DOHA, Qatar — Venezuelan President Hugo Chavez said his country would have “no problem” taking any of the remaining 240 Guantanamo detainees after they are released from the U.S. military prison.
But it is unlikely that the United States, which has strained relations with Chavez, would send any of the remaining Guantanamo detainees to Venezuela.
Chavez frequently has criticized the detention center in Cuba, but the socialist leader also has praised President Barack Obama’s recent pledge to close the facility within a year.
In an interview with Arabic-language Al-Jazeera news network during this week’s trip to the Persian Gulf country Qatar, Chavez urged Obama to free the remaining detainees and return the facility to Cuba.
When asked, Chavez said his government would have no objections to taking any of the remaining detainees.
“We would have no problem in receiving a human being,” he told Al-Jazeera, which is based in Qatar, during the interview on Wednesday. The remarks were later released by Venezuela’s Information Ministry.

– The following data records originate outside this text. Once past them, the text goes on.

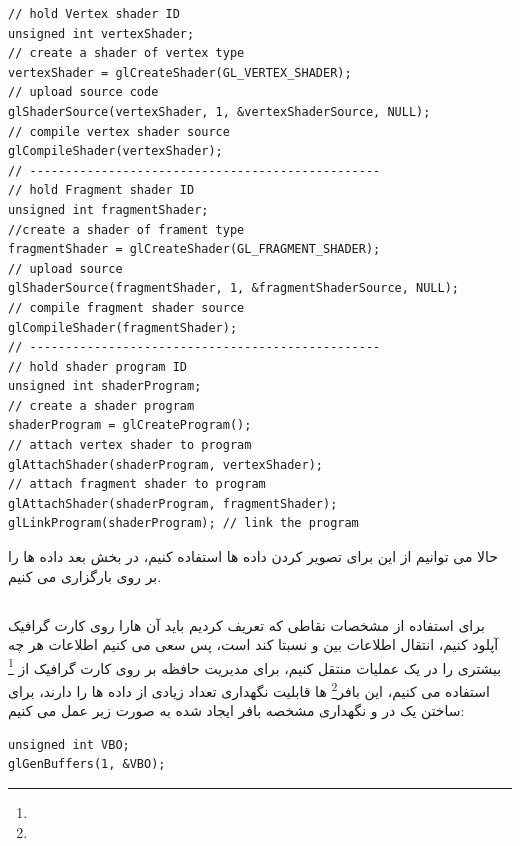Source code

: \documentclass[a4paper, 12pt]{report}
\newcommand{\lrit}[1]{\lr{\textit{#1}}}
\begin{document}
    \begin{LTR}
    \small
        \begin{lstlisting}[style=C++Style,caption=\lrit{compile and link shaders to shader program}]
// hold Vertex shader ID
unsigned int vertexShader;
// create a shader of vertex type
vertexShader = glCreateShader(GL_VERTEX_SHADER);
// upload source code
glShaderSource(vertexShader, 1, &vertexShaderSource, NULL);
// compile vertex shader source
glCompileShader(vertexShader);
// -------------------------------------------------
// hold Fragment shader ID
unsigned int fragmentShader;
//create a shader of frament type
fragmentShader = glCreateShader(GL_FRAGMENT_SHADER);
// upload source
glShaderSource(fragmentShader, 1, &fragmentShaderSource, NULL);
// compile fragment shader source
glCompileShader(fragmentShader);
// -------------------------------------------------
// hold shader program ID
unsigned int shaderProgram;
// create a shader program
shaderProgram = glCreateProgram();
// attach vertex shader to program
glAttachShader(shaderProgram, vertexShader);
// attach fragment shader to program
glAttachShader(shaderProgram, fragmentShader);
glLinkProgram(shaderProgram); // link the program
        \end{lstlisting}
    \end{LTR}
    \normalsize
    \vspace*{0.3cm}

    حالا می توانیم از این  برای تصویر کردن داده ها استفاده کنیم، در بخش بعد داده ها را بر روی  بارگزاری می کنیم.

\newpage
\subsection{}
\noindent
\normalsize
    برای استفاده از مشخصات نقاطی که تعریف کردیم باید آن هارا روی  کارت گرافیک آپلود کنیم، انتقال اطلاعات بین  و  نسبتا کند است، پس سعی می کنیم اطلاعات هر چه بیشتری را در یک عملیات منتقل کنیم، برای مدیریت حافظه بر روی کارت گرافیک از \footnote{} استفاده می کنیم، این بافر\footnote{} ها قابلیت نگهداری تعداد زیادی از داده ها را دارند، برای ساختن یک  در  و نگهداری مشخصه بافر ایجاد شده به صورت زیر عمل می کنیم:

    \begin{LTR}
    \small
        \begin{lstlisting}[style=C++Style,caption=\lrit{creating a buffer object}]
unsigned int VBO;
glGenBuffers(1, &VBO);
        \end{lstlisting}
    \end{LTR}
    \normalsize
    \vspace*{0.3cm}
\end{document}
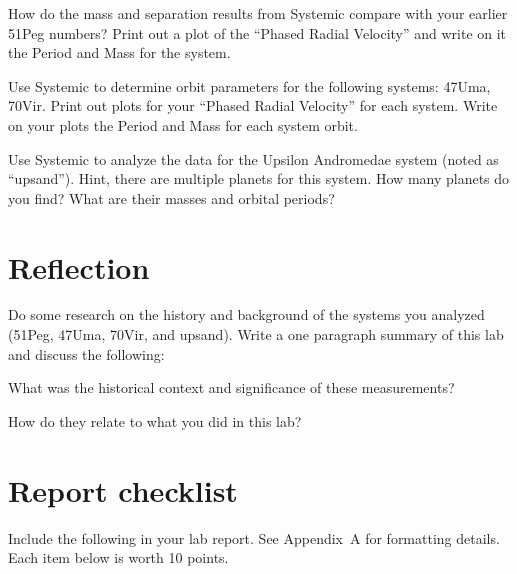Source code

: \begin{steps}
	\item How do the mass and separation results from Systemic compare with your earlier 51Peg numbers? Print out a plot of the ``Phased Radial Velocity'' and write on it the Period and Mass for the system.
	
	\item Use Systemic to determine orbit parameters for the following systems: 47Uma, 70Vir. Print out plots for your ``Phased Radial Velocity'' for each system. Write on your plots the Period and Mass for each system orbit.
	
	\item Use Systemic to analyze the data for the Upsilon Andromedae system (noted as ``upsand''). Hint, there are multiple planets for this system. How many planets do you find? What are their masses and orbital periods?
	
\end{steps}

\section{Reflection}

Do some research on the history and background of the systems you analyzed (51Peg, 47Uma, 70Vir, and upsand). Write a one paragraph summary of this lab and discuss the following:

\begin{steps}
	\item What was the historical context and significance of these measurements?
	
	\item How do they relate to what you did in this lab?
\end{steps}

\section{Report checklist}

Include the following in your lab report. See Appendix~A for formatting details. Each item below is worth 10 points.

As part of Obama’s closure order, U.S. officials must decide which of the remaining detainees should be shipped away to foreign countries and which to bring to trial in U.S. courts, or tried and held by the U.S. in some other fashion.
Prisoners transferred to third countries, mainly in Europe, would be those determined to pose no threat but who cannot be sent back to their homelands because of the risk of persecution. Several European nations, including Portugal and Lithuania, have said they will consider taking such detainees.
Venezuela’s relations with the U.S. deteriorated in recent years as leftist Chavez crusaded against what he calls the U.S. “empire.” In September, Chavez expelled the U.S. ambassador to Venezuela and recalled his envoy to Washington.
Chavez has at times expressed a desire for improved relations under Obama, but he has also criticized the new American president including calling him “ignorant” last month.